1 What this project is about

A craft brewery in Buffalo, New York. (Photo: Andre Carrotflower, Wikimedia Commons, CC BY-SA 4.0)

Craft beer is very popular in the United States. But the breweries are not spread out evenly. Some cities (like San Diego or Portland) have a lot of them, and many rural areas have almost none.

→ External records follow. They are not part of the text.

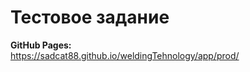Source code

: # Тестовое задание

**GitHub Pages:**<br>
https://sadcat88.github.io/weldingTehnology/app/prod/<br>

## 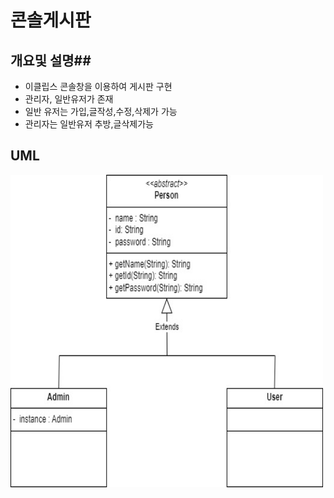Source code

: # 콘솔게시판 #

## 개요및 설명##
* 이클립스 콘솔창을 이용하여 게시판 구현
* 관리자, 일반유저가 존재
* 일반 유저는 가입,글작성,수정,삭제가 가능
* 관리자는 일반유저 추방,글삭제가능

## UML ##
<img src = "board/image/콘솔게시판.jpg" width = "500" height = "500">

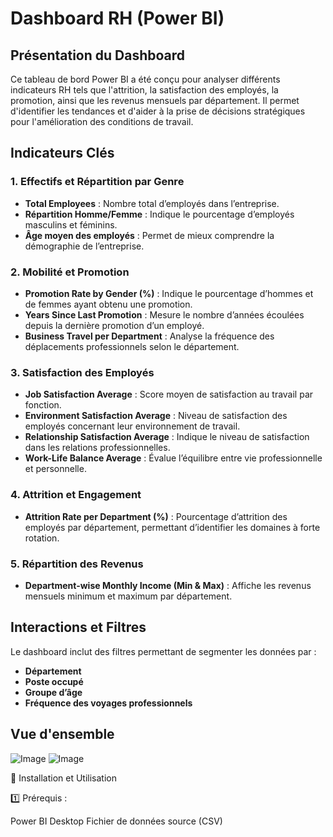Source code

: # Dashboard RH (Power BI)

## **Présentation du Dashboard**
Ce tableau de bord Power BI a été conçu pour analyser différents indicateurs RH tels que l'attrition, la satisfaction des employés, la promotion, ainsi que les revenus mensuels par département. Il permet d'identifier les tendances et d'aider à la prise de décisions stratégiques pour l'amélioration des conditions de travail.

## **Indicateurs Clés**

### **1. Effectifs et Répartition par Genre**
- **Total Employees** : Nombre total d’employés dans l’entreprise.
- **Répartition Homme/Femme** : Indique le pourcentage d’employés masculins et féminins.
- **Âge moyen des employés** : Permet de mieux comprendre la démographie de l’entreprise.

### **2. Mobilité et Promotion**
- **Promotion Rate by Gender (%)** : Indique le pourcentage d’hommes et de femmes ayant obtenu une promotion.
- **Years Since Last Promotion** : Mesure le nombre d’années écoulées depuis la dernière promotion d’un employé.
- **Business Travel per Department** : Analyse la fréquence des déplacements professionnels selon le département.

### **3. Satisfaction des Employés**
- **Job Satisfaction Average** : Score moyen de satisfaction au travail par fonction.
- **Environment Satisfaction Average** : Niveau de satisfaction des employés concernant leur environnement de travail.
- **Relationship Satisfaction Average** : Indique le niveau de satisfaction dans les relations professionnelles.
- **Work-Life Balance Average** : Évalue l’équilibre entre vie professionnelle et personnelle.

### **4. Attrition et Engagement**
- **Attrition Rate per Department (%)** : Pourcentage d’attrition des employés par département, permettant d’identifier les domaines à forte rotation.

### **5. Répartition des Revenus**
- **Department-wise Monthly Income (Min & Max)** : Affiche les revenus mensuels minimum et maximum par département.

## **Interactions et Filtres**
Le dashboard inclut des filtres permettant de segmenter les données par :
- **Département**
- **Poste occupé**
- **Groupe d’âge**
- **Fréquence des voyages professionnels**

## **Vue d'ensemble**

![Image](https://github.com/user-attachments/assets/af76d6c7-9656-4561-ab21-e475d6214999)
![Image](https://github.com/user-attachments/assets/f53fff59-1cfa-48eb-94cc-cd0ed5d26e29)

🚀 Installation et Utilisation

1️⃣ Prérequis :

Power BI Desktop
Fichier de données source (CSV)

I wanted to study this pattern using the spatial machine learning tools from this course.

Here I use a big dataset of 5,394 craft breweries in the United States

The main question is simple:

Where do breweries cluster, why do they cluster there, and where is the map still “empty” even though the conditions look good?

The questions I try to answer:

How strongly do breweries cluster in space?
What factors explain where breweries are, and do spatial variables help the prediction?
Can I turn the model predictions from points into a smooth map surface?
Where are the markets that look “under-served”?
What kind of place usually has many breweries?

The last point, the “under-served” market, is the part I find most interesting.

2 Data

I use three data sources and join them together.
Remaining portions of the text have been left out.